Cuban farmers caught in 'perfect storm'
- Published
Nowhere in Cuba are the effects of the continuing US economic embargo more apparent than the countryside, where farming cooperatives rely on outdated tools and processing plants can't obtain spare parts, Will Grant reports.
Cubans are renowned for their sweet tooth.
This is hardly surprising on an island famed for its sugarcane and abundant in tropical fruits. And few of those fruits are more popular in Cuba than the guava.
Whether filling their favourite sugary treat - guava pastries - or turned into jams and preserves, Cubans consume tens of thousands of tonnes of guava every year.
Said by generations of Cuban grandmothers to have curative and digestive qualities, guavas thrive in the perfect balance of heat and rain found in Mayabeque province, outside Havana.
Finca Santa Rosa in the verdant municipality of Quivican is an especially good spot.
"We're looking for fruit that is mature and has a good colour," says Onil Beltran, the owner of Finca Santa Rosa, as he picks the ripest guavas from his rows of trees.
'Business is good'
The seasonal rains have left small piles of rejected fruit rotting on the ground. But recently the downpours have eased enough to allow Onil and his team to gather scores of the lime-green globes in buckets.
Even in the thick countryside of Quivican, the growth of private enterprise in Cuba is apparent. Mr Beltran's family owns around 50 hectares in total, employing 20 people as part of a state-approved private cooperative system.
Business is good. Reliable figures can be hard to come by, but government statistics suggest this bucolic corner of the country saw its fruit tree harvests almost double between 2012 and 2014.
Mr Beltran's cooperative is doubtless responsible for a significant part of that improvement.
"This was just marabou [a weed] and rocks," he explains as he shows me around Finca Valverde, their second, bigger farm. "As a family we managed to turn it around."
Selling direct
For turning idle land into productive crops of mango, avocado, papaya, coffee and peanuts, the state gave the Beltrans more fields.

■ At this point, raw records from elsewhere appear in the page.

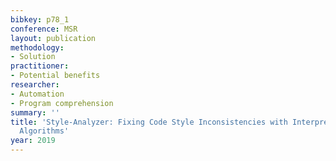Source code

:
 ```yaml
---
bibkey: p78_1
conference: MSR
layout: publication
methodology:
- Solution
practitioner:
- Potential benefits
researcher:
- Automation
- Program comprehension
summary: ''
title: 'Style-Analyzer: Fixing Code Style Inconsistencies with Interpretable Unsupervised
  Algorithms'
year: 2019
---
```


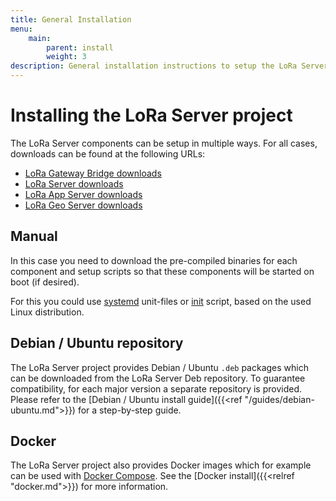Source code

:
 ```yaml
---
title: General Installation
menu:
    main:
        parent: install
        weight: 3
description: General installation instructions to setup the LoRa Server project components.
---
```


# Installing the LoRa Server project

The LoRa Server components can be setup in multiple ways. For all cases,
downloads can be found at the following URLs:

* [LoRa Gateway Bridge downloads](/lora-gateway-bridge/overview/downloads/)
* [LoRa Server downloads](/loraserver/overview/downloads/)
* [LoRa App Server downloads](/lora-app-server/overview/downloads/)
* [LoRa Geo Server downloads](/lora-geo-server/overview/downloads/)

## Manual

In this case you need to download the pre-compiled binaries for each
component and setup scripts so that these components will be started on
boot (if desired).

For this you could use [systemd](https://en.wikipedia.org/wiki/Systemd)
unit-files or [init](https://en.wikipedia.org/wiki/Init) script, based
on the used Linux distribution.

## Debian / Ubuntu repository

The LoRa Server project provides Debian / Ubuntu `.deb` packages which
can be downloaded from the LoRa Server Deb repository. To guarantee
compatibility, for each major version a separate repository is provided.
Please refer to the [Debian / Ubuntu install guide]({{<ref "/guides/debian-ubuntu.md">}})
for a step-by-step guide.

## Docker

The LoRa Server project also provides Docker images which for example can be used with
[Docker Compose](https://docs.docker.com/compose/). See the
[Docker install]({{<relref "docker.md">}}) for more information.
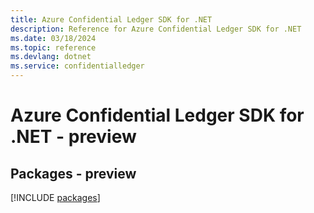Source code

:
 ```yaml
---
title: Azure Confidential Ledger SDK for .NET
description: Reference for Azure Confidential Ledger SDK for .NET
ms.date: 03/18/2024
ms.topic: reference
ms.devlang: dotnet
ms.service: confidentialledger
---
```

# Azure Confidential Ledger SDK for .NET - preview
## Packages - preview
[!INCLUDE [packages](confidential-ledger-index.md)]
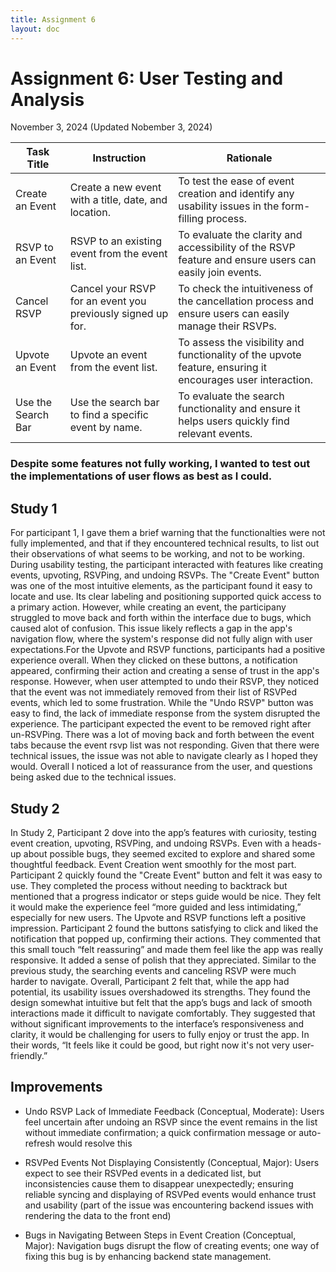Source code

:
 ```yaml
---
title: Assignment 6
layout: doc
---
```


# Assignment 6: User Testing and Analysis 
November 3, 2024 (Updated Nobember 3, 2024)

| Task Title                | Instruction                                                                 | Rationale                                                                                                      |
|---------------------------|-----------------------------------------------------------------------------|---------------------------------------------------------------------------------------------------------------|
| Create an Event           | Create a new event with a title, date, and location.                        | To test the ease of event creation and identify any usability issues in the form-filling process.              |
| RSVP to an Event          | RSVP to an existing event from the event list.                              | To evaluate the clarity and accessibility of the RSVP feature and ensure users can easily join events.         |
| Cancel RSVP               | Cancel your RSVP for an event you previously signed up for.                 | To check the intuitiveness of the cancellation process and ensure users can easily manage their RSVPs.         |
| Upvote an Event           | Upvote an event from the event list.                                        | To assess the visibility and functionality of the upvote feature, ensuring it encourages user interaction.     |
| Use the Search Bar        | Use the search bar to find a specific event by name.                        | To evaluate the search functionality and ensure it helps users quickly find relevant events.                   |

###  Despite some features not fully working, I wanted to test out the implementations of user flows as best as I could. 


## Study 1

For participant 1, I gave them a brief warning that the functionalties were not fully implemented, and that if they encountered technical results, to list out their observations of what seems to be working, and not to be working. During usability testing, the participant interacted with features like creating events, upvoting, RSVPing, and undoing RSVPs. The "Create Event" button was one of the most intuitive elements, as the participant found it easy to locate and use. Its clear labeling and positioning supported quick access to a primary action. However, while creating an event, the participany struggled to move back and forth within the interface due to  bugs, which caused alot of confusion. This issue likely reflects a gap in the app's navigation flow, where the system's response did not fully align with user expectations.For the Upvote and RSVP functions, participants had a positive experience overall. When they clicked on these buttons, a notification appeared, confirming their action and creating a sense of trust in the app's response. However, when user attempted to undo their RSVP, they noticed that the event was not immediately removed from their list of RSVPed events, which led to some frustration. While the "Undo RSVP" button was easy to find, the lack of immediate response from the system disrupted the experience. The participant expected the event to be removed right after un-RSVPing. There was a lot of moving back and forth between the event tabs because the event rsvp list was not responding. Given that there were technical issues, the issue was not able to navigate clearly as I hoped they would. Overall I noticed a lot of reassurance from the user, and questions being asked due to the technical issues.  



## Study 2 
In Study 2, Participant 2 dove into the app’s features with curiosity, testing event creation, upvoting, RSVPing, and undoing RSVPs. Even with a heads-up about possible bugs, they seemed excited to explore and shared some thoughtful feedback. Event Creation went smoothly for the most part. Participant 2 quickly found the "Create Event" button and felt it was easy to use. They completed the process without needing to backtrack but mentioned that a progress indicator or steps guide would be nice. They felt it would make the experience feel “more guided and less intimidating,” especially for new users. The Upvote and RSVP functions left a positive impression. Participant 2 found the buttons satisfying to click and liked the notification that popped up, confirming their actions. They commented that this small touch “felt reassuring” and made them feel like the app was really responsive. It added a sense of polish that they appreciated. Similar to the previous study, the searching events and canceling RSVP were much harder to navigate. Overall, Participant 2 felt that, while the app had potential, its usability issues overshadowed its strengths. They found the design somewhat intuitive but felt that the app’s bugs and lack of smooth interactions made it difficult to navigate comfortably. They suggested that without significant improvements to the interface’s responsiveness and clarity, it would be challenging for users to fully enjoy or trust the app. In their words, “It feels like it could be good, but right now it's not very user-friendly.”


## Improvements 

- Undo RSVP Lack of Immediate Feedback (Conceptual, Moderate): Users feel uncertain after undoing an RSVP since the event remains in the list without immediate confirmation; a quick confirmation message or auto-refresh would resolve this

- RSVPed Events Not Displaying Consistently (Conceptual, Major): Users expect to see their RSVPed events in a dedicated list, but inconsistencies cause them to disappear unexpectedly; ensuring reliable syncing and displaying of RSVPed events would enhance trust and usability (part of the issue was encountering backend issues with rendering the data to the front end)

- Bugs in Navigating Between Steps in Event Creation (Conceptual, Major): Navigation bugs disrupt the flow of creating events; one way of fixing this bug is by enhancing backend state management.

Under the rules of the Cuban economy, they must sell their entire harvest to the state. Only the surplus can be sold in the open market.
Mr Beltran is generally happy with that arrangement as it guarantees a fixed income for him and his employees. But he is also keen to take advantage of new business opportunities as they arise.
"We can now sell direct to the tourism sector and to the hotels," he explains. "Our cooperative should start looking into that soon. It's another way for us to trade our produce."
Any trip to the countryside in Cuba - and certainly any discussion of farming methods with local people - immediately raises the issue of the decades-long US economic embargo on the island.
In the sweltering midday heat, a dozen men turn the peanut crops with long poles, flipping the plants from one side to the other so they don't bake in the sun.
19th century technology
Behind them, oxen are being used to mark out furrows for the aubergine crops and in an adjacent field, a Soviet-era tractor is still running some 40 years after it first came into Cuba.
Whether farmhand or landowner, the entire cooperative says the US economic embargo is strangling them, forcing them to rely on technology that dates to the 19th century.
"If relations continue to improve with the US and they lift the embargo, we could acquire better tools, better seeds," Mr Beltran says of the cornerstone policy of US-Cuba relations over the past six decades.
Earlier this year, an Alabama-based company was granted permission to sell lightweight and affordable tractors to Cuban farmers. In theory, Mr Beltran's cooperative would like to buy one but so far there is little sign of them on most farms.
Instead, he takes us to see the nearby state-run fruit processing plant.
Empty factories
Given the hard work in the fields, one would expect the factory floor at the "19th April Agricultural Products Company" to be abuzz with workers turning the fruits into preserves and jellies. But conveyor belts lie idle, machinery is switched off and crucially, no agricultural products are being processed.
The plant manager, Madeline Mendez, says they cannot source spare parts for the high-tech Italian production line the company has installed and she fears for the upcoming tomato harvest.
"We've never received a single spare part from the company in Italy," she says. "This entire production line works thanks to the inventions we've managed to make here. But some parts - for example, the digital components - can only be replaced with original pieces."
Furthermore, they are facing another problem, one borne of the perfect storm provided by the US embargo and Cuba's entangled bureaucracy.
"Our tin-can supplier is the only factory in the country which makes metal cans. Last year, it was shut down for six months because of a lack of tin and other raw materials. That has badly affected our production."
The government has promised to produce 400 million new containers soon, though most are destined for the pharmaceutical, rather than the agricultural industry.
The solution for now has been to refrigerate large vats of fruit puree until more tins arrive. But that will not last forever.
As President Obama enters his final few months in office, he will doubtless look back at the rapprochement with Cuba as one of his greatest foreign policy achievements.
While things have unquestionably improved diplomatically, most small-scale farmers on the island say the embargo must go if they are to reap the economic benefits of a changing Cuba.